Neither of the Company nor the Underwriter may waive conditions (1) to (7) stated above. The Underwriter may waive the condition stated in (8) above by written notice to the Company. If the conditions precedent are not satisfied (or waived, as the case may be) in full by the Company by the Latest Time for Termination or such other date as the Company and the Underwriter may agree, the Underwriting Agreement shall terminate and no party shall have any claim against any other party for costs, damages, compensation or otherwise save for any antecedent breaches.

REASONS FOR THE RIGHTS ISSUE AND THE BONUS ISSUE AND USE OF PROCEEDS

The estimated net proceeds from the Rights Issue will be approximately HK$159 million. The net proceeds of the Rights Issue would be applied as to HK$150 million for the repayment of margin payables to a securities broker and as to the remaining balance as general working capital of the Company.

The margin payable is due to a securities broker of the Company as a result of trading in various listed securities through the securities broker’s margin account. As at the date of this announcement, the margin payable to this securities broker is approximately HK$154 million and that the repayment of this margin payable could significantly reduce the interest expenses of the Company. The repayment of the margin payables would take place as soon as the Rights Issue is completed and currently there is no set timeframe with regards to the utilisation of the general working capital of the Company. Other than the HK$150 million margin repayment, the Company is obliged to redeem the note (the ‘‘Note’’) issued to Pitta Income Fund up to an amount of HK$8 million by October 2017. Further information on the Note is set out in the announcement of the Company dated 21 September 2016.

The Company has no plan to apply the funding of the Rights Issue for the repayment of the Note as the redemption date of the Note is not until October 2017. As at the date hereof, the Company does not have any plan to conduct further rights issue or other fund raising activities. However, should the Company identify any investment opportunity that is in line with the investment strategy of the Company and the expected return being higher than the finance cost, the Company may consider other funding methods to finance such investment.

The estimated expense in relation to the Rights Issue, including financial, legal and other professional advisory fees, underwriting commission, printing and translation expenses is approximately HK$7.6 million and will be borne by the Company. Having considered other fund raising alternatives for the Company, such as issue of unlisted notes and placing of new Shares, and taking into account the benefits and cost of each of the alternatives, the Rights Issue allows the Company to strengthen its balance sheet by raising long term equity fund without the need for payment of interest and repayment. The Board considers that the

– 13 –

Rights Issue is in the interest of the Company and the Shareholders as a whole as it offers all the Qualifying Shareholders an equal opportunity to participate in the enlargement of the capital base of the Company and enables the Qualifying Shareholders to maintain their proportionate interests in the Company and continue to participate in the future development of the Company should they wish to do so.

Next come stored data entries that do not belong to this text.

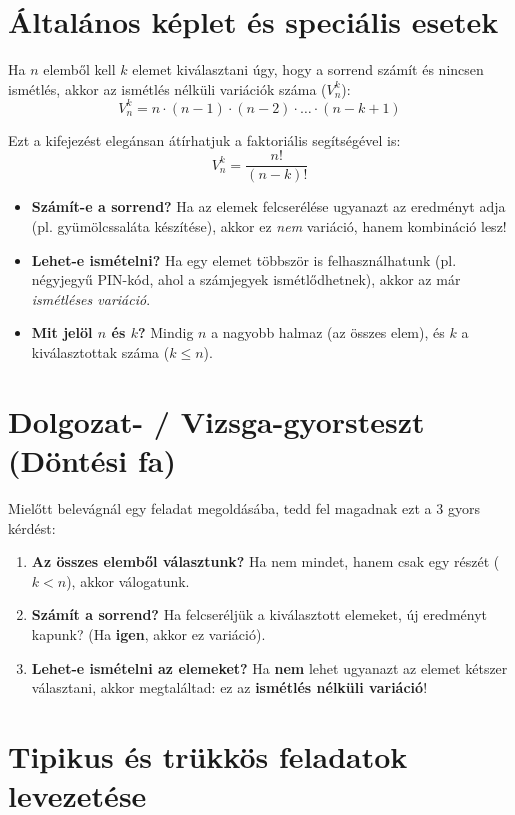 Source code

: \documentclass[11pt,a4paper]{article}
\begin{document}
\section{Általános képlet és speciális esetek}
Ha $n$ elemből kell $k$ elemet kiválasztani úgy, hogy a sorrend számít és nincsen ismétlés, akkor az ismétlés nélküli variációk száma ($V_n^k$):
\[
V_n^k = n \cdot (n-1) \cdot (n-2) \cdot \dots \cdot (n-k+1)
\]

Ezt a kifejezést elegánsan átírhatjuk a faktoriális segítségével is:
\[
V_n^k = \frac{n!}{(n-k)!}
\]

\begin{tcolorbox}[title=Gyakori csapdák és figyelmeztetések]
\begin{itemize}
    \item \textbf{Számít-e a sorrend?} Ha az elemek felcserélése ugyanazt az eredményt adja (pl. gyümölcssaláta készítése), akkor ez \emph{nem} variáció, hanem kombináció lesz!
    \item \textbf{Lehet-e ismételni?} Ha egy elemet többször is felhasználhatunk (pl. négyjegyű PIN-kód, ahol a számjegyek ismétlődhetnek), akkor az már \emph{ismétléses variáció}.
    \item \textbf{Mit jelöl $n$ és $k$?} Mindig $n$ a nagyobb halmaz (az összes elem), és $k$ a kiválasztottak száma ($k \le n$).
\end{itemize}
\end{tcolorbox}

\section{Dolgozat- / Vizsga-gyorsteszt (Döntési fa)}
Mielőtt belevágnál egy feladat megoldásába, tedd fel magadnak ezt a 3 gyors kérdést:
\begin{enumerate}
    \item \textbf{Az összes elemből választunk?} Ha nem mindet, hanem csak egy részét ($k < n$), akkor válogatunk.
    \item \textbf{Számít a sorrend?} Ha felcseréljük a kiválasztott elemeket, új eredményt kapunk? (Ha \textbf{igen}, akkor ez variáció).
    \item \textbf{Lehet-e ismételni az elemeket?} Ha \textbf{nem} lehet ugyanazt az elemet kétszer választani, akkor megtaláltad: ez az \textbf{ismétlés nélküli variáció}!
\end{enumerate}

\section{Tipikus és trükkös feladatok levezetése}
\end{document}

In addition, the Bonus Issue will be issued as an incentive for the Shareholders to take part into the Rights Issue. However, those Qualifying Shareholders who do not take up the Rights Shares to which they are entitled should note that their shareholdings in the Company will be diluted.

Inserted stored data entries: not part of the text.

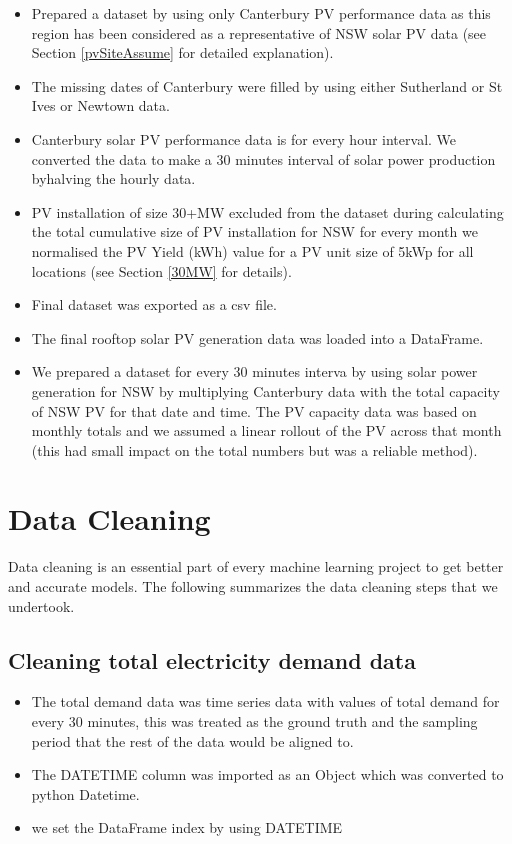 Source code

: \documentclass[mstat,12pt]{unswthesis}
\begin{document}
\begin{itemize}
\item Prepared a dataset by using only Canterbury PV performance data as this region has been considered as a representative of NSW solar PV data (see Section \ref{pvSiteAssume} for detailed explanation).  
\item The missing dates of Canterbury were filled by using either Sutherland or St Ives or Newtown data.
\item Canterbury solar PV performance data is for every hour interval. We converted the data to make a 30 minutes interval of solar power production byhalving the hourly data. 
\item PV installation of size 30+MW excluded from the dataset during calculating the total cumulative size of PV installation for NSW for every month\cite{brinsmead_2014_energy} we normalised the PV Yield (kWh) value for a PV unit size of 5kWp for all locations (see Section \ref{30MW} for details).
\item Final dataset was exported as a csv file.
\item The final rooftop solar PV generation data was loaded into a DataFrame.
\item We prepared a dataset for every 30 minutes interva by using solar power generation for NSW by multiplying Canterbury data with the total capacity of NSW PV for that date and time. The PV capacity data was based on monthly totals and we assumed a linear rollout of the PV across that month (this had small impact on the total numbers but was a reliable method).
\end{itemize}

\hypertarget{data-cleaning}{%
\section{Data Cleaning}\label{data-cleaning}}

Data cleaning is an essential part of every machine learning project to
get better and accurate models. The following summarizes the data
cleaning steps that we undertook.

\hypertarget{cleaning-total-electricity-demand-data}{%
\subsection{Cleaning total electricity demand
data}\label{cleaning-total-electricity-demand-data}}

\begin{itemize}
\item The total demand data was time series data with values of total demand for every 30 minutes, this was treated as the ground truth and the sampling period that the rest of the data would be aligned to. 
\item The DATETIME column was imported as an Object which was converted to python Datetime. 
\item we set the DataFrame index by using DATETIME
\end{itemize}
\end{document}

The Company has considered fund raising by issuing debt security or debt financing but the Board considers that any further debt financing or borrowings would worsen the gearing ratio and incur further interest expenses of the Company and it is the intention of the Board to reduce the gearing ratio and interest expenses of the Company to a more favourable level to improve the rate of return of the Company’s investment portfolio. Therefore, the Board has ruled out debt financing as a source for raising funds in this occasion.

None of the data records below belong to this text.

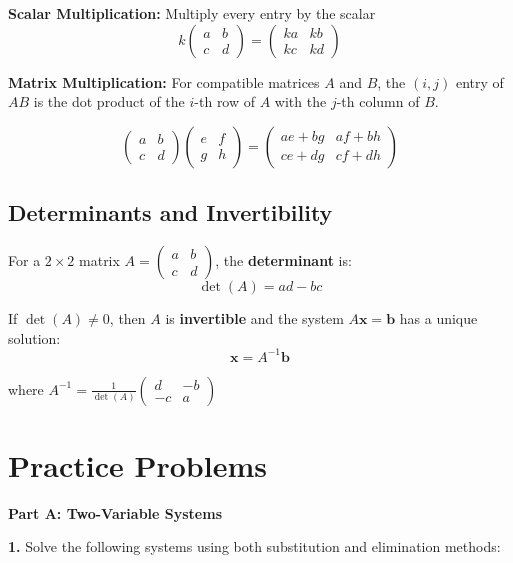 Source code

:\documentclass[12pt]{article}
\begin{document}
\textbf{Scalar Multiplication:} Multiply every entry by the scalar
$$k \begin{pmatrix} a & b \\ c & d \end{pmatrix} = \begin{pmatrix} ka & kb \\ kc & kd \end{pmatrix}$$

\textbf{Matrix Multiplication:} For compatible matrices $A$ and $B$, the $(i,j)$ entry of $AB$ is the dot product of the $i$-th row of $A$ with the $j$-th column of $B$.

$$\begin{pmatrix} a & b \\ c & d \end{pmatrix} \begin{pmatrix} e & f \\ g & h \end{pmatrix} = \begin{pmatrix} ae+bg & af+bh \\ ce+dg & cf+dh \end{pmatrix}$$

\subsection{Determinants and Invertibility}

For a $2 \times 2$ matrix $A = \begin{pmatrix} a & b \\ c & d \end{pmatrix}$, the \textbf{determinant} is:
$$\det(A) = ad - bc$$

If $\det(A) \neq 0$, then $A$ is \textbf{invertible} and the system $A\mathbf{x} = \mathbf{b}$ has a unique solution:
$$\mathbf{x} = A^{-1}\mathbf{b}$$

where $A^{-1} = \frac{1}{\det(A)} \begin{pmatrix} d & -b \\ -c & a \end{pmatrix}$

\newpage

\section{Practice Problems}

\textbf{Part A: Two-Variable Systems}

\textbf{1.} Solve the following systems using both substitution and elimination methods:
\end{document}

The Board also considered placing of new Shares. However as placing of new Shares would normally be conducted on a best efforts basis of which the success is not guaranteed and the size of any placing would not be sufficient to meet the funding requirement on this occasion, placing of new Shares was not considered by the Board when it was considering the Rights Issue and hence did not proceed further. The Board considers that rights issue would be more favourable and attractive to the Shareholders than open offer because it would allow Shareholders to have more flexibility in dealing with the Shares and the nil paid rights attaching thereto.

The Board considers that disposal of investments in the Company to the extent required to fund the current funding needs of the Company would involve the disposal of a significant amount of the Company’s current investment portfolio and it would have a significant detrimental impact on the future earnings and returns of the Company. The Board considered that disposal of investments would not be in the best interests of the Company and Shareholders for the purpose of raising funds to meet the Company’s current funding needs.

The Rights Issue, when compared with other forms of equity fund raising, would offers the existing Shareholders the opportunity to participate in the future growth of the Company as it allows existing Shareholders to subscribe for Rights Shares in proportion to their existing shareholdings in the Company without having their relative shareholdings being diluted and the Board considers that the terms of the Rights Issue with Bonus Issue are fair and reasonable and in the best interest of the Shareholders as a whole as it allows existing Shareholders to participate in the future growth of the Company without having their relative shareholding diluted and it will improve the capital base and gearing ratio of the Company.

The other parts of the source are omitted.